Auckland’s Birds Die of Botulism

In Australasia, Diseases & Mutations, News Headlines

Animal protection authorities are pulling “bagfuls of dead birds” from Auckland’s waterways as the warm, sticky summer compounds the spread of a toxin outbreak.

Hundreds of dead or sick birds suffering from paralysing disease botulism have been found by officials or handed in to animal shelters.

In one case, the SPCA has spent days pulling several species of dead and dying fowl from a disused quarry in South Auckland.

Auckland SPCA inspector Vicki Border said the current outbreak of avian botulism was the worst she had observed in Auckland.

New Zealand Bird Rescue Trust spokeswoman Lyn MacDonald said this summer’s warm temperatures had heated up some waterways to 26C, making them breeding grounds for bacteria which produced the toxin.

Botulism is a form of food poisoning, caused in water birds by hot weather releasing toxins from dead weeds or other pollutants in shallow, still water. All water-based birds in Auckland can be affected by the bug.

The toxin causes birds to lose control of their head and necks before the paralysis spreads to the rest of their bodies.

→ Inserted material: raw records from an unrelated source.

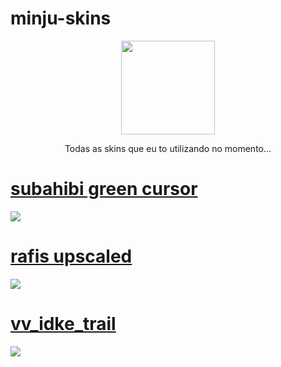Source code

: # minju-skins
<p align="center">
<a href="https://osu.ppy.sh/users/6657679">
         <img src="https://a.ppy.sh/6657679"  
   width="150"
       height="150"></a>
  <br>
<p align="center">Todas as skins que eu to utilizando no momento... </p>

# [subahibi green cursor](https://moussedemacaruja.s-ul.eu/87FRyjDx)
[![](https://i.imgur.com/1uRRtfR.png)](https://moussedemacaruja.s-ul.eu/87FRyjDx)

# [rafis upscaled](https://github.com/petalascaem/minju-skins/blob/main/minju/Rafis%202018-03-26%20HDDT%20AI%20Upscale_lite.osk)
[![](https://i.imgur.com/RXfTJTp.png)](https://github.com/petalascaem/minju-skins/blob/main/minju/Rafis%202018-03-26%20HDDT%20AI%20Upscale_lite.osk)

# [vv_idke_trail](https://github.com/petalascaem/minju-skins/blob/main/minju/vv_idke_trail.osk)
[![](https://i.imgur.com/GDQD4Iy.png)](https://github.com/petalascaem/minju-skins/blob/main/minju/vv_idke_trail.osk)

Botulism is commonly found in Western Springs and Auckland Domain, where the feeding of ducks with bread can add to pollution, and therefore the creation of deadly microbes.

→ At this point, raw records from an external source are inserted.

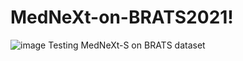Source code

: # MedNeXt-on-BRATS2021!

![image](https://github.com/AlisherMyrgyyassov/MedNeXt-on-BRATS2021/assets/79082361/b9e05cb4-fd5c-4cef-a167-1d155102724b)
Testing MedNeXt-S on BRATS dataset
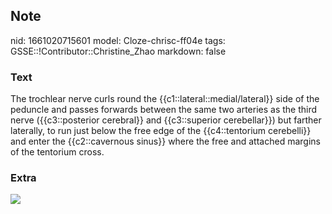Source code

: ## Note
nid: 1661020715601
model: Cloze-chrisc-ff04e
tags: GSSE::!Contributor::Christine_Zhao
markdown: false

### Text
<div>
  <div>
    <div>
      The trochlear nerve curls round the
      {{c1::lateral::medial/lateral}} side of the peduncle and
      passes forwards between the same two arteries as the third
      nerve ({{c3::posterior cerebral}} and {{c3::superior
      cerebellar}}) but farther laterally, to run just below the
      free edge of the {{c4::tentorium cerebelli}} and enter the
      {{c2::cavernous sinus}} where the free and attached margins
      of the tentorium cross.
    </div>
  </div>
</div>

### Extra
<img src="paste-533f3cbad88bbe26dcce47492db006873281e3e7.jpg">
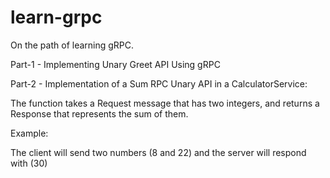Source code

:# learn-grpc
On the path of learning gRPC.

Part-1 - Implementing Unary Greet API Using gRPC

Part-2 - Implementation of  a Sum RPC Unary API in a CalculatorService:

The function takes a Request message that has two integers, and returns a Response that represents the sum of them.

Example:

The client will send two numbers (8 and 22) and the server will respond with (30)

In South Auckland, Ms Border estimated that hundreds of birds had died, including ducks, swans and even pukeko which fed from the edge of the water.

“The waterways are massive, and while we’re getting great help it’s difficult. There are no boat ramps or easy access, and we’re really struggling to mitigate the suffering the animals are in.”

Avian botulism is a very low risk to humans, but health authorities warn that people should clean their hands if they have touched sick or dead birds.


* A paralysing, often fatal disease which is caused by a botulism bacterium.

* Birds suffering from the bug will have sluggish movements, and will struggle to use their wings, raise their heads or feed.

* The toxin thrives in still, shallow, warm water and is common in urban waterways or ponds.

* Most birds will recover if fed fresh water, put in shade and injected with antitoxin.

* Avian botulism cannot be transferred to humans.

* The human strain of botulism is very rare, though the muscle-relaxing treatment Botox is related to the toxin.